Data section:
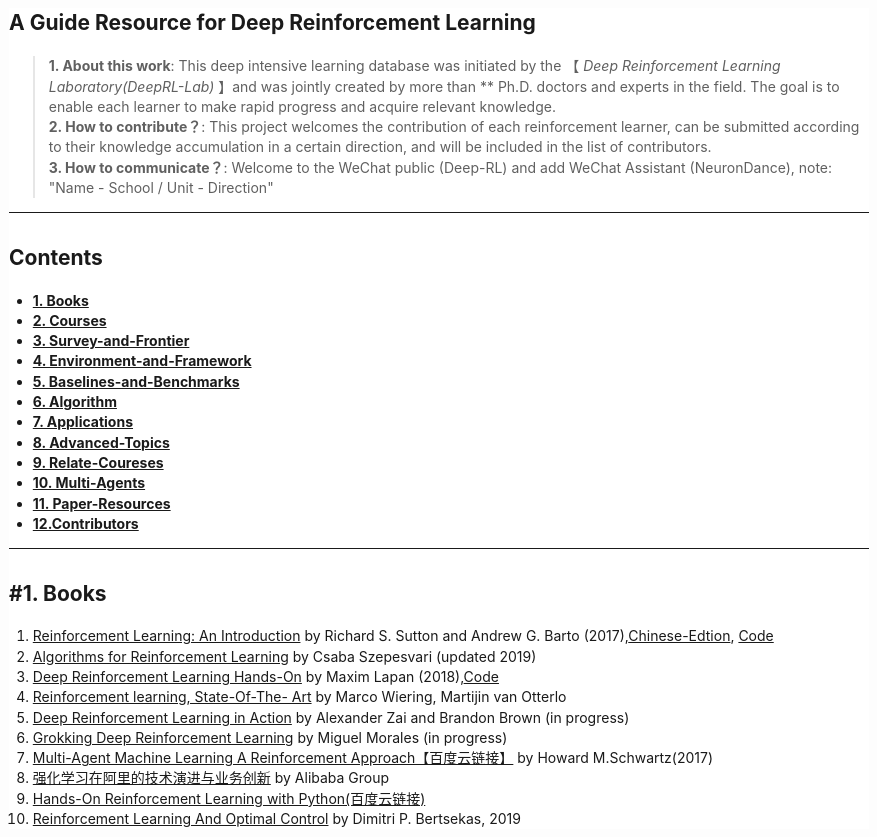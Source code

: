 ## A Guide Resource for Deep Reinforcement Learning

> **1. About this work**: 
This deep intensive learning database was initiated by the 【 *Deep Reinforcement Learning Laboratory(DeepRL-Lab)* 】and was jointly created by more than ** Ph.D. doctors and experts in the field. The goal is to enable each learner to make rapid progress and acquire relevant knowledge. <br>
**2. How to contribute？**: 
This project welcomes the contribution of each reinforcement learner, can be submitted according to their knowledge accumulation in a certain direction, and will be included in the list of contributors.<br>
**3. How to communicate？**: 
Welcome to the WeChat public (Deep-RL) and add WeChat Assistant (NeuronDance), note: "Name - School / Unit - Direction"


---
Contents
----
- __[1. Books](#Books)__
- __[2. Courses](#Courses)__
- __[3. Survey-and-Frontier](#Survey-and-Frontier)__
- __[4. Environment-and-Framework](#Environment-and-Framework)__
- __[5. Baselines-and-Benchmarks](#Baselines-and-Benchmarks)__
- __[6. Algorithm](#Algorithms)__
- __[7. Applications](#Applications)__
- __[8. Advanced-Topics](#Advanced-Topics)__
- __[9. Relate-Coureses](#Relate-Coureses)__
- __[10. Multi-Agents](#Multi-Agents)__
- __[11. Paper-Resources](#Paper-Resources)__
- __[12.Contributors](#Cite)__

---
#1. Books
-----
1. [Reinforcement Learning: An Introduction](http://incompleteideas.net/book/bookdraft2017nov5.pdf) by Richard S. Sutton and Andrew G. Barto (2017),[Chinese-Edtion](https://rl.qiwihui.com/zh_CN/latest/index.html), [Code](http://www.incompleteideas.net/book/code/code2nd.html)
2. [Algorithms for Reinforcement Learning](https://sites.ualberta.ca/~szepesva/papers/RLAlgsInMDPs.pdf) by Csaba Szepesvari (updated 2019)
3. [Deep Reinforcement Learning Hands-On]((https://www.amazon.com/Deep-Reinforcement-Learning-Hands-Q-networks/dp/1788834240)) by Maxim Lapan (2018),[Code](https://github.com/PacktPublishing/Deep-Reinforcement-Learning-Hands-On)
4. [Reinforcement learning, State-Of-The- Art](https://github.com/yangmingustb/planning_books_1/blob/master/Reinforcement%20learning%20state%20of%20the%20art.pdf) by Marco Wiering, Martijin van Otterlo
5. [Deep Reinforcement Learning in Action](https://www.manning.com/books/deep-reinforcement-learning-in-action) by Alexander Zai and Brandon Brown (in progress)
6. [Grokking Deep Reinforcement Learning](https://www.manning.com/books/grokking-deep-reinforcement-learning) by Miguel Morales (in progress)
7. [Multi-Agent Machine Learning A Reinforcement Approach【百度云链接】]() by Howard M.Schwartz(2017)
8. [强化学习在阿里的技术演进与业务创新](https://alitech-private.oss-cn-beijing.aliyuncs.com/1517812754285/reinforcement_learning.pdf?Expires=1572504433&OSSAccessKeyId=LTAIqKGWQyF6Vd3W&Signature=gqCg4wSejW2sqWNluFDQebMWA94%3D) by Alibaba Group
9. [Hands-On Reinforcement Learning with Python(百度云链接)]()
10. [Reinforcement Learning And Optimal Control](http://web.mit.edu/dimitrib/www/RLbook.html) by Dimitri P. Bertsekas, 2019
==
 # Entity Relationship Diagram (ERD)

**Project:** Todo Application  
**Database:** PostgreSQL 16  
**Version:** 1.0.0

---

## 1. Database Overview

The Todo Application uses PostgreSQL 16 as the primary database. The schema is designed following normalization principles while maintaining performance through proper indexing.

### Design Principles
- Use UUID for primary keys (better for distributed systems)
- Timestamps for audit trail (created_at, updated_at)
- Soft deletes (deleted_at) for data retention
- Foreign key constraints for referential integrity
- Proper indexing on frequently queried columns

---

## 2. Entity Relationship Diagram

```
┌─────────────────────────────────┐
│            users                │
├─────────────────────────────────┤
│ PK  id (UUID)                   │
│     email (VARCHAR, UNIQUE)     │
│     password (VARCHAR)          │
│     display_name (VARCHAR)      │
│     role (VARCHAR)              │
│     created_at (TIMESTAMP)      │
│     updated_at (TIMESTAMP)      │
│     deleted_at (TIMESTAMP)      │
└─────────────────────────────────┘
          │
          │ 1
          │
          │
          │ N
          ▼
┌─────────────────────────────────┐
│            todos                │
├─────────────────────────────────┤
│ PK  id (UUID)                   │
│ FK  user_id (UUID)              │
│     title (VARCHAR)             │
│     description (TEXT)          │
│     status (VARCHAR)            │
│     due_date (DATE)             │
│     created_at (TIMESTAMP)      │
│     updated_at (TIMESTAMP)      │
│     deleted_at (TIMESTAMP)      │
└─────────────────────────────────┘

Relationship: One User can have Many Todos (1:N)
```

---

What you need to do: Pull every line containing the word "manning" out of the material.

Answer box:
5. [Deep Reinforcement Learning in Action](https://www.manning.com/books/deep-reinforcement-learning-in-action) by Alexander Zai and Brandon Brown (in progress)
6. [Grokking Deep Reinforcement Learning](https://www.manning.com/books/grokking-deep-reinforcement-learning) by Miguel Morales (in progress)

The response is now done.